Vera B. Williams' "More More More," Said the Baby
Children's book review by Steve Barancik
Celebrating babies of all colors
Have you seen that wonderful commercial that urges us to talk to our pre-verbal kids?
A woman rolls her cart through the grocery store, and she looks to be a raving lunatic, talking near-nonsense to herself. At least that's what you think, until the camera pans down and we see a baby delighted with the baby talk.
Very few babies have won the Nobel Peace Prize. Nearly none have led their teams to the Super Bowl, and none of them have their own cable talk shows...yet.
But Vera B. Williams knows that that doesn't mean we shouldn't be celebrating them, as well as communicating with them.
Author-illustrator Williams promises three love stories; she definitely delivers on the love. Three nicknamed babies are presented, one at a time, in a one-on-one interaction with a loving adult. As the inside flap of my library copy reads,
Here are Little Guy, Little Pumpkin, and Little Bird. Their grownups love them.
Indeed they do.
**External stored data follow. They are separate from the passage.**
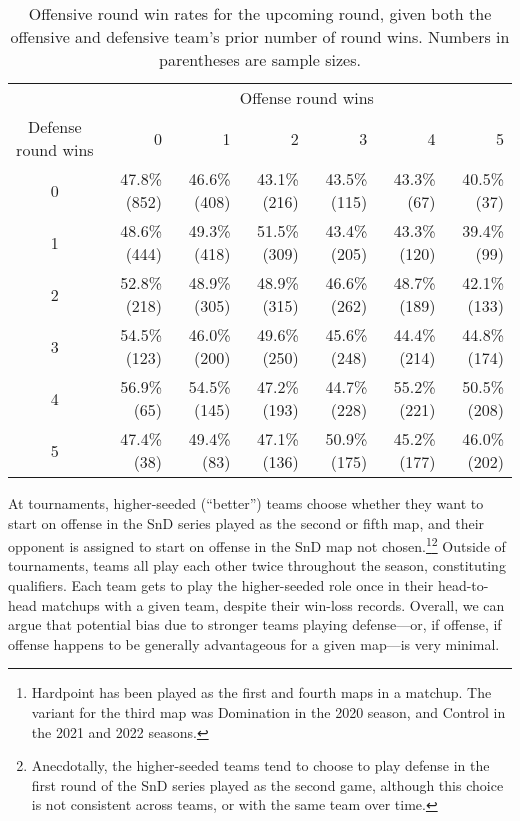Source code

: \documentclass{article}
\begin{document}
\begin{table}

\caption{Offensive round win rates for the upcoming round, given both the offensive and defensive team's prior number of round wins. Numbers in parentheses are sample sizes.}

\centering
\begin{tabular}{crrrrrr}
\toprule
& \multicolumn{6}{c}{Offense round wins} \\ 
\cmidrule(lr){2-7}
Defense round wins & 0 & 1 & 2 & 3 & 4 & 5 \\ 
\midrule

0 & 47.8\%(852) & 46.6\%(408) & 43.1\%(216) & 43.5\%(115) & 43.3\%(67)  & 40.5\%(37)  \\
1 & 48.6\%(444) & 49.3\%(418) & 51.5\%(309) & 43.4\%(205) & 43.3\%(120) & 39.4\%(99)  \\
2 & 52.8\%(218) & 48.9\%(305) & 48.9\%(315) & 46.6\%(262) & 48.7\%(189) & 42.1\%(133) \\
3 & 54.5\%(123) & 46.0\%(200) & 49.6\%(250) & 45.6\%(248) & 44.4\%(214) & 44.8\%(174) \\
4 & 56.9\%(65)  & 54.5\%(145) & 47.2\%(193) & 44.7\%(228) & 55.2\%(221) & 50.5\%(208) \\
5 & 47.4\%(38)  & 49.4\%(83)  & 47.1\%(136) & 50.9\%(175) & 45.2\%(177) & 46.0\%(202) \\

\bottomrule
\end{tabular}

\label{tbl:o-win-prop-by-series-state}

\end{table}

At tournaments, higher-seeded (``better'') teams choose whether they
want to start on offense in the SnD series played as the second or fifth
map, and their opponent is assigned to start on offense in the SnD map
not chosen.\footnote{Hardpoint has been played as the first and fourth
  maps in a matchup. The variant for the third map was Domination in the
  2020 season, and Control in the 2021 and 2022 seasons.}\footnote{Anecdotally,
  the higher-seeded teams tend to choose to play defense in the first
  round of the SnD series played as the second game, although this
  choice is not consistent across teams, or with the same team over
  time.} Outside of tournaments, teams all play each other twice
throughout the season, constituting qualifiers. Each team gets to play
the higher-seeded role once in their head-to-head matchups with a given
team, despite their win-loss records. Overall, we can argue that
potential bias due to stronger teams playing defense---or, if offense,
if offense happens to be generally advantageous for a given map---is
very minimal.
\end{document}
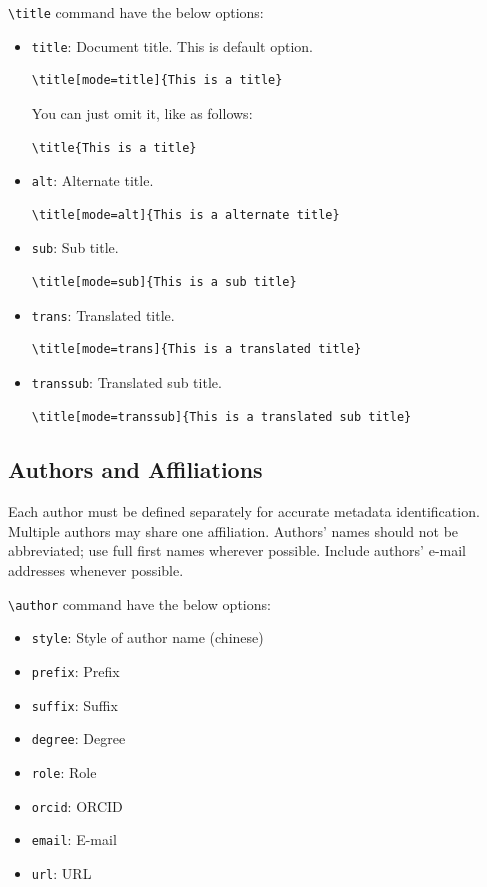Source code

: \documentclass[
]{ceurart}
\begin{document}
\verb|\title| command have the below options:
\begin{itemize}
\item \verb|title|: Document title. This is default option. 
\begin{verbatim}
\title[mode=title]{This is a title}
\end{verbatim}
You can just omit it, like as follows:
\begin{verbatim}
\title{This is a title}
\end{verbatim}

\item \verb|alt|: Alternate title.
\begin{verbatim}
\title[mode=alt]{This is a alternate title}
\end{verbatim}

\item \verb|sub|: Sub title.
\begin{verbatim}
\title[mode=sub]{This is a sub title}
\end{verbatim}

\item \verb|trans|: Translated title.
\begin{verbatim}
\title[mode=trans]{This is a translated title}
\end{verbatim}

\item \verb|transsub|: Translated sub title.
\begin{verbatim}
\title[mode=transsub]{This is a translated sub title}
\end{verbatim}
\end{itemize}

\subsection{Authors and Affiliations}

Each author must be defined separately for accurate metadata
identification. Multiple authors may share one affiliation. Authors'
names should not be abbreviated; use full first names wherever
possible. Include authors' e-mail addresses whenever possible.

\verb|\author| command have the below options: 

\begin{itemize}
\item \verb|style|: Style of author name (chinese)
\item \verb|prefix|: Prefix
\item \verb|suffix|: Suffix
\item \verb|degree|: Degree
\item \verb|role|: Role
\item \verb|orcid|: ORCID
\item \verb|email|: E-mail
\item \verb|url|: URL
\end{itemize}
\end{document}
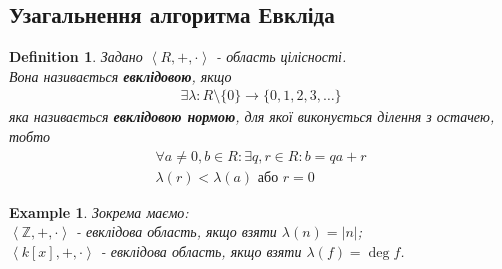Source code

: \documentclass[a4paper, 14pt]{extarticle}
\theoremstyle{theoremdd}
\theoremstyle{theoremdd}
\newtheorem{definition}[theorem]{Definition}
\theoremstyle{theoremdd}
\theoremstyle{theoremdd}
\newtheorem{example}[theorem]{Example}
\theoremstyle{theoremdd}
\theoremstyle{theoremdd}
\theoremstyle{theoremdd}
\theoremstyle{theoremdd}
\begin{document}
\subsection{Узагальнення алгоритма Евкліда}
\begin{definition}
Задано $\left<R,+,\cdot \right>$ - область цілісності.\\
Вона називається \textbf{евклідовою}, якщо
\begin{align*}
\exists \lambda: R \setminus \{0\} \to \{0,1,2,3,\dots\}
\end{align*}
яка називається \textbf{евклідовою нормою}, для якої виконується ділення з остачею, тобто
\begin{align*}
\forall a \neq 0,b \in R: \exists q,r \in R: b = qa + r \\
\lambda(r) < \lambda(a) \text{ або } r = 0
\end{align*}
\end{definition}

\begin{example}
Зокрема маємо:\\
$\left<\mathbb{Z},+,\cdot \right>$ - евклідова область, якщо взяти $\lambda(n) = |n|$;\\
$\left< k[x],+,\cdot \right>$ - евклідова область, якщо взяти $\lambda(f) = \deg f$.
\end{example}
\end{document}
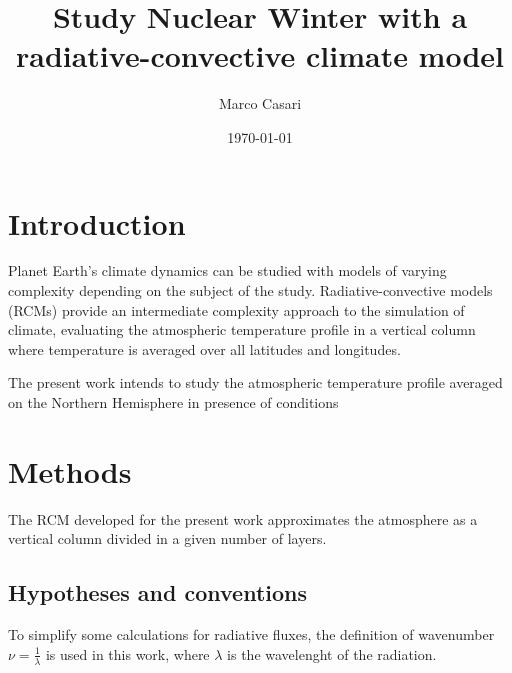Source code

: \documentclass[a4paper,10pt,final,twocolumn]{article}
\begin{document}
\title{Study Nuclear Winter with a radiative-convective climate model} %
\author{Marco Casari}
\date{\today}
\maketitle

\begin{abstract}
\end{abstract}


\section{Introduction}
Planet Earth's climate dynamics can be studied with models of varying complexity depending on the subject of the study. Radiative-convective models (RCMs) provide an intermediate complexity approach to the simulation of climate, evaluating the atmospheric temperature profile in a vertical column where temperature is averaged over all latitudes and longitudes.

The present work intends to study the atmospheric temperature profile averaged on the Northern Hemisphere in presence of conditions 




\section{Methods}
The RCM developed for the present work approximates the atmosphere as a vertical column divided in a given number of layers.



\subsection{Hypotheses and conventions}
\label{sec:Hypotheses and conventions}
To simplify some calculations for radiative fluxes, the definition of wavenumber $\nu = \frac{1}{\lambda}$ is used in this work, where $\lambda$ is the wavelenght of the radiation.
\end{document}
Lacking real world accomplishments, these little ones are still celebrated - as they should be - for their belly buttons, their toes, and their cute little eyes.
Little Guy's dad plays with him, as does Little Pumpkin's grandmother, and Little Bird's mom. The first pairing is white, the second black and white, the third Asian.
Williams earned a 1991 Caldecott Honor for her work here, capturing the joy in loving and being loved.
"More More More," Said the Baby contains all the comfort and soothing repetition characteristic of a classic baby book, with some lovely multiculturalism to boot.